Une rupture politique assumée entre Dakar et son ancien président
L’élément central de cet épisode réside dans la position officielle du Sénégal. Dans une note transmise aux instances africaines, les autorités ont clairement indiqué ne pas soutenir la candidature de Macky Sall, précisant ne pas avoir été associées à l’initiative portée par le Burundi.
Ce refus dépasse le cadre d’un simple désaccord diplomatique. Il traduit une rupture politique désormais assumée entre le pouvoir en place et l’ancien chef de l’État. Dans un contexte de recomposition interne, les nouvelles autorités sénégalaises semblent vouloir marquer une distance nette avec l’héritage politique de leur prédécesseur, y compris sur la scène internationale.

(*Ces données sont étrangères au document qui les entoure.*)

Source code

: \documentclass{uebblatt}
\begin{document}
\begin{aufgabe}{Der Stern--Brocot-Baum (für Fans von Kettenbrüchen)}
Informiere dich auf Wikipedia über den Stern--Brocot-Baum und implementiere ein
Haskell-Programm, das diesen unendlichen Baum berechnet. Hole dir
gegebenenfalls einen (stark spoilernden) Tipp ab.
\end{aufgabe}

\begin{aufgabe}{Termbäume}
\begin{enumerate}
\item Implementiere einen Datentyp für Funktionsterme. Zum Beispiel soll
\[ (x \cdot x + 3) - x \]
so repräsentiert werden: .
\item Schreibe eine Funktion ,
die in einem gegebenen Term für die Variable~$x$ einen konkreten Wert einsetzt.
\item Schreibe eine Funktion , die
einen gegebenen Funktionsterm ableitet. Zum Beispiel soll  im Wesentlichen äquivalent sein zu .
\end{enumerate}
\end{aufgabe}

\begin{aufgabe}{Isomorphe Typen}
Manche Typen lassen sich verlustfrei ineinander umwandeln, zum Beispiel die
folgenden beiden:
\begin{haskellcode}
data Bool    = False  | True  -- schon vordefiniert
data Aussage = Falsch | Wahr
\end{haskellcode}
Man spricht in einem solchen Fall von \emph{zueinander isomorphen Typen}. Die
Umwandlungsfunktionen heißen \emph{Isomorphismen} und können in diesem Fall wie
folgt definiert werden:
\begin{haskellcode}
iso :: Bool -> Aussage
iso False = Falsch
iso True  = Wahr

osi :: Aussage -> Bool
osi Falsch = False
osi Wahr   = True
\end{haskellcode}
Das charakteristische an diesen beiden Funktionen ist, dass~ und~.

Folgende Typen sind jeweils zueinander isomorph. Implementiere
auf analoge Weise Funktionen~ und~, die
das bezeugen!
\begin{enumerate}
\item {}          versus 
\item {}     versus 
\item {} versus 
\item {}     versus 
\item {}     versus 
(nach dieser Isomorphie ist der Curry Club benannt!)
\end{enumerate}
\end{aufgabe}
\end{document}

En diplomatie, le soutien du pays d’origine constitue un socle fondamental. Son absence fragilise d’emblée toute ambition à portée globale.
Une candidature portée sans ancrage solide
L’initiative visait à faire émerger un candidat africain à la succession de António Guterres. Mais soumise à la procédure d’approbation tacite, elle s’est heurtée à un nombre significatif d’objections.

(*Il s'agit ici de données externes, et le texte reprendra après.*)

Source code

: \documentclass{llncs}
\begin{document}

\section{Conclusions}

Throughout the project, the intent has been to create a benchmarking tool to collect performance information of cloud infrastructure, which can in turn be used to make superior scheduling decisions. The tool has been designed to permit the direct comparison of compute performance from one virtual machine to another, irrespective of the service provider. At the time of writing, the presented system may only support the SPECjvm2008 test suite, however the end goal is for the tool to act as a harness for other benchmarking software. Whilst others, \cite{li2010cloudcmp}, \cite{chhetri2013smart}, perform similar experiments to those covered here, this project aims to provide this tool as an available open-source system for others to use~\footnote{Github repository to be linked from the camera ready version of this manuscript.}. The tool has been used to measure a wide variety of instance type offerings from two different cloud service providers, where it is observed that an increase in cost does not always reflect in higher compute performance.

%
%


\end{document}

Plus d’un tiers des États membres ont exprimé leur opposition, empêchant toute validation du texte. Ce mécanisme, discret mais décisif, a mis fin à la tentative de soutien continental.
Ce rejet révèle une réalité simple : la candidature ne disposait pas d’une base politique suffisamment large pour s’imposer au sein du bloc africain.

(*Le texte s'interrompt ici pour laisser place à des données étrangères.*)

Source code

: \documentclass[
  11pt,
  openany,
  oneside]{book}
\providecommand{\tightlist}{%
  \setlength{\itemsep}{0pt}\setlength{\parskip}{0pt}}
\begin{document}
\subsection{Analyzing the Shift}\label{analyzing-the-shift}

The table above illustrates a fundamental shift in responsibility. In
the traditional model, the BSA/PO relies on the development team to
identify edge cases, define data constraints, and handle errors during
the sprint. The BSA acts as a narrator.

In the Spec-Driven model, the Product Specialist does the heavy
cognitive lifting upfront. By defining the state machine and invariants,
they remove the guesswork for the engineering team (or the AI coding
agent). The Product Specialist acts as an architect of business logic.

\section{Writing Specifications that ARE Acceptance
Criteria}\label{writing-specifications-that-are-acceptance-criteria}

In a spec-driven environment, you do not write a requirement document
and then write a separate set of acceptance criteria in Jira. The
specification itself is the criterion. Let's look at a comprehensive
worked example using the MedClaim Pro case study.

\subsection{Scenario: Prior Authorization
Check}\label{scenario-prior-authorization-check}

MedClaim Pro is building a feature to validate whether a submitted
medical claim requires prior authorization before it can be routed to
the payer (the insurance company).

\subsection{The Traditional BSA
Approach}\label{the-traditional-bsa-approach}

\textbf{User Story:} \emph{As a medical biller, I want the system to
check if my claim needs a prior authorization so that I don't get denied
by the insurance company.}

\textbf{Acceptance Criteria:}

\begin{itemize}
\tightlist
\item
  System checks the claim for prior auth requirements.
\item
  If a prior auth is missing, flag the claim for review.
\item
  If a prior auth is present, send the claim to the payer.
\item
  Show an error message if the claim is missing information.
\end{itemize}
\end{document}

Une Afrique traversée par des lignes de fracture
Au-delà du cas sénégalais, l’épisode met en lumière des divergences persistantes entre États africains. Plusieurs pays influents, dont le Nigeria et l’Afrique du Sud, ont exprimé leurs réserves, invoquant notamment le principe de rotation géographique du poste.
Selon cette logique, après un mandat européen avec António Guterres, la fonction devrait revenir à une autre région, en particulier l’Amérique latine ou les Caraïbes.
Ces positions traduisent des lectures différentes des priorités diplomatiques du continent, entre affirmation africaine et respect des équilibres internationaux.
Une crédibilité internationale fragilisée
Sans soutien national ni consensus continental, la candidature de Macky Sall entre dans le jeu diplomatique global avec un handicap structurel.
La désignation du secrétaire général des Nations unies repose sur des négociations complexes, où les équilibres régionaux et les alliances pèsent lourdement. Dans ce contexte, l’absence d’unité africaine réduit considérablement la portée d’une candidature isolée.
Un revers révélateur des équilibres africains
Le rejet de cette candidature dépasse le cas individuel de Macky Sall. Il met en lumière une double réalité : d’une part, une rupture politique nette entre un ancien président et les autorités de son pays ; d’autre part, une difficulté persistante du continent à construire une position commune sur les grandes échéances internationales.
Dans cet enchevêtrement de logiques nationales et de rivalités diplomatiques, l’influence africaine continue de se jouer moins sur le poids collectif que sur la capacité — encore incertaine — à parler d’une seule voix.